The Telling Room’s subtitle is ‘A Tale of Passion, Revenge and the World’s Finest Cheese’ which as a connoisseur of quirkiness I found hard to resist. Michael Paterniti fell in love with the idea of Ambrosio Molinos de las Heras’ Páramo de Guzmán cheese, packed in its swanky gold and white liveried tin and selling at $22 a pound, back in 1991 when proof-reading his local deli’s newsletter. It was the cheese of monarchs, quite literally as it was enjoyed by King Juan Carlos and our own queen, and way beyond his own impoverished student’s pocket. The lure of the cheese never quite left him and a decade or so later, now a freelance journalist married to another journalist and juggling family life while travelling the world on assignment, Paterniti visited the delightfully named Ambrosio at his Castilian home and became entranced with his story.

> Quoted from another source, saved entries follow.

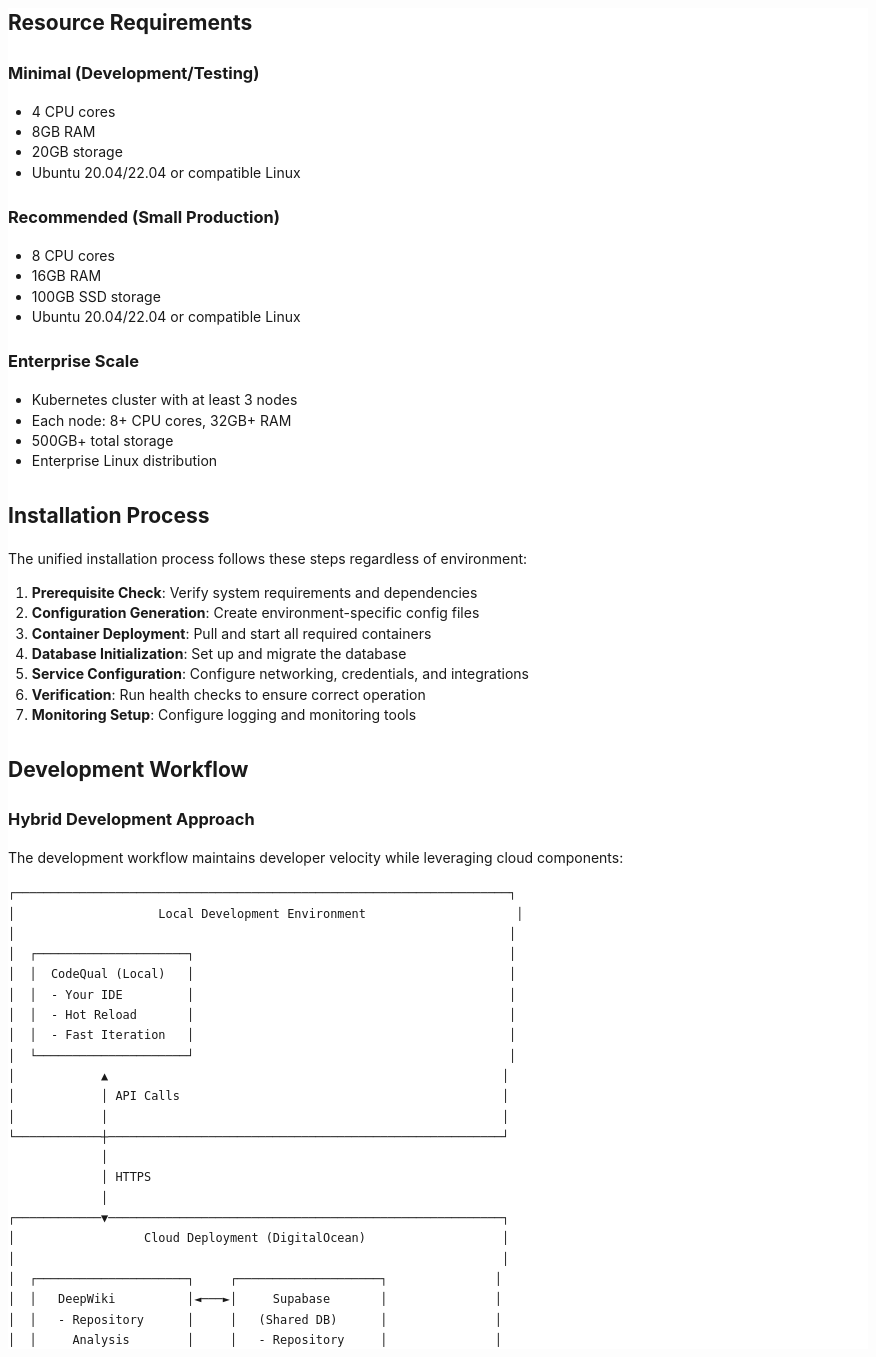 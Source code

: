 ## Resource Requirements

### Minimal (Development/Testing)
- 4 CPU cores
- 8GB RAM
- 20GB storage
- Ubuntu 20.04/22.04 or compatible Linux

### Recommended (Small Production)
- 8 CPU cores
- 16GB RAM
- 100GB SSD storage
- Ubuntu 20.04/22.04 or compatible Linux

### Enterprise Scale
- Kubernetes cluster with at least 3 nodes
- Each node: 8+ CPU cores, 32GB+ RAM
- 500GB+ total storage
- Enterprise Linux distribution

## Installation Process

The unified installation process follows these steps regardless of environment:

1. **Prerequisite Check**: Verify system requirements and dependencies
2. **Configuration Generation**: Create environment-specific config files
3. **Container Deployment**: Pull and start all required containers
4. **Database Initialization**: Set up and migrate the database
5. **Service Configuration**: Configure networking, credentials, and integrations
6. **Verification**: Run health checks to ensure correct operation
7. **Monitoring Setup**: Configure logging and monitoring tools

## Development Workflow

### Hybrid Development Approach

The development workflow maintains developer velocity while leveraging cloud components:

```
┌─────────────────────────────────────────────────────────────────────┐
│                    Local Development Environment                     │
│                                                                     │
│  ┌─────────────────────┐                                            │
│  │  CodeQual (Local)   │                                            │
│  │  - Your IDE         │                                            │
│  │  - Hot Reload       │                                            │
│  │  - Fast Iteration   │                                            │
│  └─────────────────────┘                                            │
│            ▲                                                       │
│            │ API Calls                                             │
│            │                                                       │
└────────────┼───────────────────────────────────────────────────────┘
             │
             │ HTTPS
             │
┌────────────▼───────────────────────────────────────────────────────┐
│                  Cloud Deployment (DigitalOcean)                   │
│                                                                    │
│  ┌─────────────────────┐     ┌────────────────────┐               │
│  │   DeepWiki          │◄───►│     Supabase       │               │
│  │   - Repository      │     │   (Shared DB)      │               │
│  │     Analysis        │     │   - Repository     │               │
```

Several visits and another child later, Paterniti signed a contract to write a book, packed up his family and took off for Spain, determined to tell the story of this marvellous cheese and the man who had dedicated himself to making it. Through a long hot summer Ambrosio spins the tale of his cheese which was to embody the old Castilian ways, and how things went horribly wrong. Throw in a hefty dollop of charisma, talk of a business deal with a best friend turned toxic, a murderous revenge, a meeting which turns everything on its head and you have the ingredients for a riveting book. The problem for Paterniti was that he fell under Ambrosio’s spell – he knew he should be investigating other sources but found himself returning time and time again to shoot the breeze with Ambrosio, their families became inseparable and time slipped away along with his objectivity. He left with the book far from finished, as it was to remain for several years to come.
As someone once used to writers blithely ignoring deadlines, I felt for his publisher but it’s the long and winding road taken by The Telling Room which is part of its charm. It took Paterniti close to a decade to shrug off his enthrallment to Ambrosio and listen to the other side of the story. In between, there are a multitude of diversions, from Goya’s painting to Spanish Civil War mass graves. My only complaint is that many of these digressions appear as footnotes – I was constantly losing my place on the page and skipped some of them out of sheer exasperation. It’s a great story but perhaps the most attractive feature of Paterniti’s writing is his inability to dissemble: he’s very sorry about all those missed deadlines, about his complete subjugation to Ambrosio’s charisma and his inability to remain objective but he just couldn’t help himself.